_SUPPLIED DATA_.
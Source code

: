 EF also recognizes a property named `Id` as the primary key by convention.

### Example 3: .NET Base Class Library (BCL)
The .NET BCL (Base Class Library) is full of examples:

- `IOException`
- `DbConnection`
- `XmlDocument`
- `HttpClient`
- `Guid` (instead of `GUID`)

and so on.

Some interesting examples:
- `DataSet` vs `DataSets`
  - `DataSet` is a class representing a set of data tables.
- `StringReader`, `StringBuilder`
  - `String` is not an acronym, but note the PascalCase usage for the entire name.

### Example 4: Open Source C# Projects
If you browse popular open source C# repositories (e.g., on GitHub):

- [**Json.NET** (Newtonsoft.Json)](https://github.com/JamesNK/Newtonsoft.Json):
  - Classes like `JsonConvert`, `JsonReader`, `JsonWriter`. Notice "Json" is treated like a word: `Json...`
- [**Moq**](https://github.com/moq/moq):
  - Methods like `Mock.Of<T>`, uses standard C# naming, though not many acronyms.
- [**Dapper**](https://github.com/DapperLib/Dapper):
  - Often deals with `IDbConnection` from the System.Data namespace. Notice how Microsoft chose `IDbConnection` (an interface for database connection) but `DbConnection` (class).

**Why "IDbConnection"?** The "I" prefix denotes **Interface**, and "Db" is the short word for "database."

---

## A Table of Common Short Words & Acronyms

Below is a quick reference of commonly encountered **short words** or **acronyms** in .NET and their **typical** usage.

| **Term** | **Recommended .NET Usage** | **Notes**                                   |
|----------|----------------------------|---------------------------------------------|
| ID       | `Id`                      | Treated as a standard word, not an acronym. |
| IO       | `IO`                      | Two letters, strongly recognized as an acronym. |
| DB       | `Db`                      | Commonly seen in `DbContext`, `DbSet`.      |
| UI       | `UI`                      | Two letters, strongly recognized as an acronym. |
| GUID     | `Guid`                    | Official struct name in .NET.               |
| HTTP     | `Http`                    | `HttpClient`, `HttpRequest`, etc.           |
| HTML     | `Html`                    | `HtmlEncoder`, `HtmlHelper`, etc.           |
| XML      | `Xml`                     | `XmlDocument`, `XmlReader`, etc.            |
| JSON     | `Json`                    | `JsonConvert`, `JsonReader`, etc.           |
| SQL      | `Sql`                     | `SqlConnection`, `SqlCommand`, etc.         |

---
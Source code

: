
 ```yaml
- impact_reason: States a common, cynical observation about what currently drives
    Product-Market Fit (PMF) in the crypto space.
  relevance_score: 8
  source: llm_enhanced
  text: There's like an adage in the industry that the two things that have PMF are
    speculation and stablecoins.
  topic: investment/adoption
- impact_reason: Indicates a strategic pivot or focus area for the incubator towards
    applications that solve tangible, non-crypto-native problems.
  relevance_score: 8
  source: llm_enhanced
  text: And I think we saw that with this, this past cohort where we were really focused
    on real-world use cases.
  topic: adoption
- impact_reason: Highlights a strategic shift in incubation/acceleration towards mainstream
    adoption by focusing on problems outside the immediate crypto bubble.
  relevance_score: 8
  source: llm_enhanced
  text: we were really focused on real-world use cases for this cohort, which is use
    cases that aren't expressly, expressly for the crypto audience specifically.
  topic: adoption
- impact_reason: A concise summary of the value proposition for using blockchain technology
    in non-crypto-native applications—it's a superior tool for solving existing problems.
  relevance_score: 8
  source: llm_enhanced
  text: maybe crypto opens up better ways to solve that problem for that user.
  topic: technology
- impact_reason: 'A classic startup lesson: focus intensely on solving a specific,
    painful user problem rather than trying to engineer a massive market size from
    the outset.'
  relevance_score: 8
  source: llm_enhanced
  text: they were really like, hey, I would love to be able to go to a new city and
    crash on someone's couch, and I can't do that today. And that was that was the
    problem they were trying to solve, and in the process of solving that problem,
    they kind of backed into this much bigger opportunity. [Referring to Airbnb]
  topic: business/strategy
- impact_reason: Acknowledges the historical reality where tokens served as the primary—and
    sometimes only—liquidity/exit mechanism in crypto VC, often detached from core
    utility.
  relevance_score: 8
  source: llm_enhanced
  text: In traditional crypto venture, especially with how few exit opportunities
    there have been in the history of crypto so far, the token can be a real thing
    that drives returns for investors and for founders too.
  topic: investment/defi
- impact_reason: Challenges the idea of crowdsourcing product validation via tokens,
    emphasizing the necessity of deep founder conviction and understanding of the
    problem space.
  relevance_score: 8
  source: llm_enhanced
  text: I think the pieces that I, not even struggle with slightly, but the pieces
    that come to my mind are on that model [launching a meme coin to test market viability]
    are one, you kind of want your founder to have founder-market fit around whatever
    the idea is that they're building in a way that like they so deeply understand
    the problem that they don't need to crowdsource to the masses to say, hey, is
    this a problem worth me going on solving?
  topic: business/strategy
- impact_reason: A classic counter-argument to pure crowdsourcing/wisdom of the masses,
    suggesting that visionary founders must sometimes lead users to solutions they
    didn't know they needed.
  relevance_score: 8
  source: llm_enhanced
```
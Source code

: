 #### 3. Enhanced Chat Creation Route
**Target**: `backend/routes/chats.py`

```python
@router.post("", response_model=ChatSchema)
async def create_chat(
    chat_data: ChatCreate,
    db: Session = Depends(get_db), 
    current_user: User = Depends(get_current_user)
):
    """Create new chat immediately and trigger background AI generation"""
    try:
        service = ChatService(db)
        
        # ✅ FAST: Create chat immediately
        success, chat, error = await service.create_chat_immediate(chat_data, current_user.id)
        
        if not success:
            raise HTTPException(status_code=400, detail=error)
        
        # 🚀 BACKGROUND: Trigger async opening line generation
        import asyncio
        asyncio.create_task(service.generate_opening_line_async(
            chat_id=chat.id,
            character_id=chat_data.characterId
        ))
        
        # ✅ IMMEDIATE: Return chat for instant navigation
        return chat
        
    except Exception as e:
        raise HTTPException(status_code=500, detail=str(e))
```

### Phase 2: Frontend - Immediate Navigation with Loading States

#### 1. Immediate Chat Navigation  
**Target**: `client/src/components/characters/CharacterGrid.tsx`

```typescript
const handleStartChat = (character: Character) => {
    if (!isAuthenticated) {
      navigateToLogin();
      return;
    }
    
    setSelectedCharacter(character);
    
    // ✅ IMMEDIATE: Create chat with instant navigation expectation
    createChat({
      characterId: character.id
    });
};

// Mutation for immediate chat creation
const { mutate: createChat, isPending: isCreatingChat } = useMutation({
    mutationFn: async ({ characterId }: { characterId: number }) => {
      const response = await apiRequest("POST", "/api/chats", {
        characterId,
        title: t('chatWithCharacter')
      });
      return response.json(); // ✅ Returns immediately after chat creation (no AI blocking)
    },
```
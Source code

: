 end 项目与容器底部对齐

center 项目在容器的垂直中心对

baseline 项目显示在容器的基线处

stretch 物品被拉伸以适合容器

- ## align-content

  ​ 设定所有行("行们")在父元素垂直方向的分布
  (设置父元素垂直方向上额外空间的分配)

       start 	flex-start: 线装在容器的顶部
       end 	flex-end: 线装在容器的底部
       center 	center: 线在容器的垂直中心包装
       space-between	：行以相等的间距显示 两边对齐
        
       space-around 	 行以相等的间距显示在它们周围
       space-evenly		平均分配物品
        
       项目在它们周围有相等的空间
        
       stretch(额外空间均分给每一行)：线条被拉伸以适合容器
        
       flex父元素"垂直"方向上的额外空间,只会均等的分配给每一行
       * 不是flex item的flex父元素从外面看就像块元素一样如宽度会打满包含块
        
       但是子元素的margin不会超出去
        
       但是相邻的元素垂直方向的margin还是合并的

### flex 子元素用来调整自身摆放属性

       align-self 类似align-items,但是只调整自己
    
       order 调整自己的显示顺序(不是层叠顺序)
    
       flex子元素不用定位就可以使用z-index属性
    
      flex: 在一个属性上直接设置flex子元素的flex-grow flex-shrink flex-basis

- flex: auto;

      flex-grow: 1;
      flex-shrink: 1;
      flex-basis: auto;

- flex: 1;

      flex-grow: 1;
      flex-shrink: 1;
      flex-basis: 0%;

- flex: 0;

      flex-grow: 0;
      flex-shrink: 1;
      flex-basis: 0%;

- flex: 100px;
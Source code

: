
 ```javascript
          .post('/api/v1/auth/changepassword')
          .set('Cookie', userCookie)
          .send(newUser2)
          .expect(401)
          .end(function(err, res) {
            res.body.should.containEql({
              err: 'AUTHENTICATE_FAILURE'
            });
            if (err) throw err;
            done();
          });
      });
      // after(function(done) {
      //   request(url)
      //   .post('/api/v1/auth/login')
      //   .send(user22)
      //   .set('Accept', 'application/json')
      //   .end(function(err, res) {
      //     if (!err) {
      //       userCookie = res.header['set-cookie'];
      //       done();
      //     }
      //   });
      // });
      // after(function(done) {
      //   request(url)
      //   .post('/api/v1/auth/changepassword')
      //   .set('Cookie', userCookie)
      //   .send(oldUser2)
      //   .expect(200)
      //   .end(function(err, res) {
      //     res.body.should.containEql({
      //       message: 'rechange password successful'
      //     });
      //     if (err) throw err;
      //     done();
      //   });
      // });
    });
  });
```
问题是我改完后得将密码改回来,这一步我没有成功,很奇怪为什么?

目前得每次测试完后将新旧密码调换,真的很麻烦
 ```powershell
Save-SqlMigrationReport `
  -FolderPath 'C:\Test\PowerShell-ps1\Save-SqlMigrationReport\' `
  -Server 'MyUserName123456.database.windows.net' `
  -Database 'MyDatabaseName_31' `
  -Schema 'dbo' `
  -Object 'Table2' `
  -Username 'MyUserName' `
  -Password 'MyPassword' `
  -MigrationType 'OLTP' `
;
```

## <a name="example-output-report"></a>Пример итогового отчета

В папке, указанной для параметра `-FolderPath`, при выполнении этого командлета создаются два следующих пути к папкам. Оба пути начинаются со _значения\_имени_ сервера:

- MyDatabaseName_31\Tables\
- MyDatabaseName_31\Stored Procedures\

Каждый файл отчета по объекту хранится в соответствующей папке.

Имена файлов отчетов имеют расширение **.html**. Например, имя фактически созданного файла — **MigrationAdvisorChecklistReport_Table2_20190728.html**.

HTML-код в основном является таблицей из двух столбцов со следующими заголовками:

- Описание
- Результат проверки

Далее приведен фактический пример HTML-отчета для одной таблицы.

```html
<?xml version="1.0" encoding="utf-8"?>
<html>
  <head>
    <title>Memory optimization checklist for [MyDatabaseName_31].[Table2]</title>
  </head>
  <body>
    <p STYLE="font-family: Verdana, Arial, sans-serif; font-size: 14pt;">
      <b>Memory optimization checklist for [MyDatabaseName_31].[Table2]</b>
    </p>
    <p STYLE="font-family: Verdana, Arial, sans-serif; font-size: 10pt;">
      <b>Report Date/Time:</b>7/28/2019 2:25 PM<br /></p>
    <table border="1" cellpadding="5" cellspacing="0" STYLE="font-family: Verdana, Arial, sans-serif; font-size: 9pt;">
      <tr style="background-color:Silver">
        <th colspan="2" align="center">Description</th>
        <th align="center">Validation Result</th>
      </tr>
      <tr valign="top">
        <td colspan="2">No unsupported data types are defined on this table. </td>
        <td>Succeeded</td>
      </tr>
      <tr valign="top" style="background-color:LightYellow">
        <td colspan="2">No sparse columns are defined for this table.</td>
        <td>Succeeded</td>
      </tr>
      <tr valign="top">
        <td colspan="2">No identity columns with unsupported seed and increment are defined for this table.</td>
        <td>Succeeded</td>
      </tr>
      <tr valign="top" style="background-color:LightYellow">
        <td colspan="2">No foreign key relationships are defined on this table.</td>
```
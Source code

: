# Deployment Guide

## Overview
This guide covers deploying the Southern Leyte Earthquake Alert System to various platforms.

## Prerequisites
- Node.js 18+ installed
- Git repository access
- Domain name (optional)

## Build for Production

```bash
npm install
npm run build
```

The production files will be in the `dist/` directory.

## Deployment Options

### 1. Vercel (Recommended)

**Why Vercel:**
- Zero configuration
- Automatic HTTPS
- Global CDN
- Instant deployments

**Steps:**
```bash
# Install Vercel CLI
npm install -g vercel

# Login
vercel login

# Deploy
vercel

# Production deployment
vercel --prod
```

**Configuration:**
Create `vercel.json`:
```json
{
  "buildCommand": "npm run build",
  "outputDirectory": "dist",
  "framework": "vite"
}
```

_WHAT YOU WILL DO_. Each line from the top of the listing down to and including the one containing "- Classes like" should be transcribed exactly; nothing else is to be output.

_ANSWER SECTION_.
Source code

: EF also recognizes a property named `Id` as the primary key by convention.

### Example 3: .NET Base Class Library (BCL)
The .NET BCL (Base Class Library) is full of examples:

- `IOException`
- `DbConnection`
- `XmlDocument`
- `HttpClient`
- `Guid` (instead of `GUID`)

and so on.

Some interesting examples:
- `DataSet` vs `DataSets`
  - `DataSet` is a class representing a set of data tables.
- `StringReader`, `StringBuilder`
  - `String` is not an acronym, but note the PascalCase usage for the entire name.

### Example 4: Open Source C# Projects
If you browse popular open source C# repositories (e.g., on GitHub):

- [**Json.NET** (Newtonsoft.Json)](https://github.com/JamesNK/Newtonsoft.Json):
  - Classes like `JsonConvert`, `JsonReader`, `JsonWriter`. Notice "Json" is treated like a word: `Json...`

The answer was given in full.